Saved data entries
########################################
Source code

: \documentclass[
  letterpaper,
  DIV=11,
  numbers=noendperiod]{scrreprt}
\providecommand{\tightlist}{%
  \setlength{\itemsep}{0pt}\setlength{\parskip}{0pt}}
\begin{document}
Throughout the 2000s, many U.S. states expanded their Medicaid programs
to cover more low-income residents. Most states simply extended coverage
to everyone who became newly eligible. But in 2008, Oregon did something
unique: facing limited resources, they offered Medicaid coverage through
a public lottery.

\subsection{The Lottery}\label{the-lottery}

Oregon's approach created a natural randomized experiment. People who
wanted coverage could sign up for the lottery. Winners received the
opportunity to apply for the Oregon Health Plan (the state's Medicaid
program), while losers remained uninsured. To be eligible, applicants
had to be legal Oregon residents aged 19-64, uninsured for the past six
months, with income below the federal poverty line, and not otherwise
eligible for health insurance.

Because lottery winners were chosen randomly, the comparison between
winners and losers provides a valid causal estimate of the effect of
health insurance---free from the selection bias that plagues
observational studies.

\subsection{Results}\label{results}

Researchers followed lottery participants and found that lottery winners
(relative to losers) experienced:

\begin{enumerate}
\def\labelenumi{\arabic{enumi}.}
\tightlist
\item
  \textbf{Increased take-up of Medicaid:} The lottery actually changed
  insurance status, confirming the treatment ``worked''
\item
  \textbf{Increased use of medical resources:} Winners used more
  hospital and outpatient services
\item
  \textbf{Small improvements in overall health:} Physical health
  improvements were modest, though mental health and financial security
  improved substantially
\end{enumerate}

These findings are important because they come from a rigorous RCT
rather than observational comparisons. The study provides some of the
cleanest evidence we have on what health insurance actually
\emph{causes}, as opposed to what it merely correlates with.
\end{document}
########################################
What is needed is a word-for-word restatement of every line from the one with "These findings are" to the end of the entries above.

## Exercise answer
These findings are important because they come from a rigorous RCT
rather than observational comparisons. The study provides some of the
cleanest evidence we have on what health insurance actually
\emph{causes}, as opposed to what it merely correlates with.
\end{document}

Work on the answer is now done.